Hello hello hello to future me, and anybody else who may happen across this post during their travels of the wide and wonderful web.

I thought it was high time I updated my blog because yes, I did intend to post more frequently this year, and yes it has been a long and silent 3 months since I made that declaration with festive conviction and post-break energy. I don’t really feel bad about the silence because it has been a busy and productive few months where my writing has been limited by a failing laptop and lack of time in which to put pen to paper (or fingers to keys) - and this is good. It is better to have things to write about but no time in which to right them, than to have time to write but nothing really to say. It is refreshing to feel like I am going in the right direction and even more fulfilling that this direction is one I am feeling out myself and not being told to follow by an educational institution or some other ‘higher power’ (like tequila). SO I do not know where to begin and how much detail is necessary to part with but perhaps I should keep this relatively concise so as not to risk losing heart half-way through and going to pursue something simpler, like toast. Perhaps a list would be useful. What have I been doing? 

Well, this year so far carries the theme of new work and new skills.

I was lucky enough to enjoy the Colour Darkroom course at Stills, which was really informative and great fun. Colour processing and printing is something I was always pushing to learn at University but for numerous reasons there never seemed to be time or facilities or staff available to show me the ropes. Being able to process my own film is going to save me a whole lot of money (but  equally lose me a whole lot of Boots points) and learning from my January experience, when there are mistakes at least they are MY mistakes (see last post if this makes no sense). I actually processed my first two solo rolls of colour yesterday and managed to load one of my films onto the spiral completely wrong - which I knew had happened in the back of my mind but didn’t have the heart or the time to try and correct it. I’ll add a slice of this happy accident at the end because I actually quite like how it came out.
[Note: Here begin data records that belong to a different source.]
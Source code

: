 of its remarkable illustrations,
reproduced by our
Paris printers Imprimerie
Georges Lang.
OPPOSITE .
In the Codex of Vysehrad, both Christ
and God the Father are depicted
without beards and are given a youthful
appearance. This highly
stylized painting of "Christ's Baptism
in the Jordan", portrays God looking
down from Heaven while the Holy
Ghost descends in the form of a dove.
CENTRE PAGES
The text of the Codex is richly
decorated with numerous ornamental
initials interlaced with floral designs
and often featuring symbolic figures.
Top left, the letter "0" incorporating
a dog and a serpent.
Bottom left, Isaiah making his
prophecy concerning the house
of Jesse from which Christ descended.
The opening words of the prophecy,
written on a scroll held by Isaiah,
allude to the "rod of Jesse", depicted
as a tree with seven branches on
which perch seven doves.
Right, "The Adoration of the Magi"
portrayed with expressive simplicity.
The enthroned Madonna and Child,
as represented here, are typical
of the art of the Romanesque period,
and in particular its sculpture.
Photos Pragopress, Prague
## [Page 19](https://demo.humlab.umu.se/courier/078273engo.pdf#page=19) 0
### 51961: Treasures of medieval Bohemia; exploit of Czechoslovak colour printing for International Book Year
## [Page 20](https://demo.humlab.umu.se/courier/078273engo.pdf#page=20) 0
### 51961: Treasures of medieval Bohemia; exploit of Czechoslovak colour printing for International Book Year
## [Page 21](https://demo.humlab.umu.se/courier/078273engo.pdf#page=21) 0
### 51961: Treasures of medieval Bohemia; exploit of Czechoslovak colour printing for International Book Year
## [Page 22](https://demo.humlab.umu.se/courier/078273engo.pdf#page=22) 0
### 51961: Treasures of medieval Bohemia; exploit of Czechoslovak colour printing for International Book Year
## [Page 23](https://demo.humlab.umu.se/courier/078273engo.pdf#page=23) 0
I conducted my first Exhibition Tour during the open day at Stills last month, spending longer than was probably expected in the gallery pointing out (with glee) as many of Alan Dimmick’s individual images as felt acceptable for a Saturday afternoon. I hope that I showered the tour-ers (?) with my enthusiasm for this work and shared some of how intensely excited it made me feel about images and people and everything, really. They were friendly enough, and if they hated it they did a very good job of feigning appreciation. It was a really interesting show and one I feel very privileged to have invigilated as it caused me to question my own attitudes toward photographic collections, the nature of buying and selling work and the relevancy of physical images in an increasingly digital world. Plus, Alan Dimmick’s work was just magic. A few words from my written response to the work:

‘Put simply this is the best exhibition I’ve been to since Jason Dee in Talbot Rice a few years back. Not that my gallery going life is particularly long and not that these things can really be measured in terms of best or worst-but let’s say I enjoyed Alan Dimmick’s work immensely - that the sprawling and delicious throb of life he has presented gives me goosebumps and what’s more, the notion (that sometimes in this tech filled life seems crazy) that to shoot pictures and record moments has meaning.’

I am in the midst of shooting a new body of work, currently untitled, about my frustrations maturing as a ‘Millenial’ in a society that seems to consistently exhaust and infantilise its young adult population. I am sure there are plenty of young adults with different experiences of their twenties but as someone used to hard work but with ambitions to be creatively fulfilled in a way that is useful to my immediate community, so far graduate life has been a test. Things I was brought up to associate with ‘growing up’ - things like having a car, having a career, buying clothes that aren’t in the sale, the mystical ~disposable income~ and ~time to pursue your hobbies~ and the fabled ~~mortgage~~ seem faraway from this reality. When my parents were this age my dad got his flat free of charge as a perk of working in a greengrocer’s, my mum left uni with no student debt and in a matter of years they would be having my brother and buying a house. Meanwhile: 2017 and I am still receiving colouring books as gifts, wondering what I want to do when I grow up and watching cartoons when I should be asleep. But this feeling of somehow being misled and ill-prepared I guess extends to art world too. I haven’t printed anything for myself since university ended. I ordered two prints as xmas presents but somehow packing them in my duct-taped suitcase and shuffling them down a train carriage seemed more like a performance than an authentic present. In my day to day life I try not to allow myself to buy luxuries. To give you an idea, last week I bought a piece of feta cheese in Aldi for 95p and regretted it the entire walk home due to conflicting emotions of understanding the dairy industry to be morally problematic but also struggling to justify 95p to myself when I could equally have bought raisins or nothing at all (and ALSO loving feta cheese - especially with roast carrots). It’s difficult to be told that ‘art is passion’ ‘art is something you can’t live without’ ‘art is necessary’ when in actuality the process of producing it, to this kind of accepted standard that we see put on walls is so expensive, in time and finance, that it can only be regarded as a luxury and therefore somehow lesser than your hours at work and the muesli  and potatoes and the podcasts that are free and that make you think in a similar way.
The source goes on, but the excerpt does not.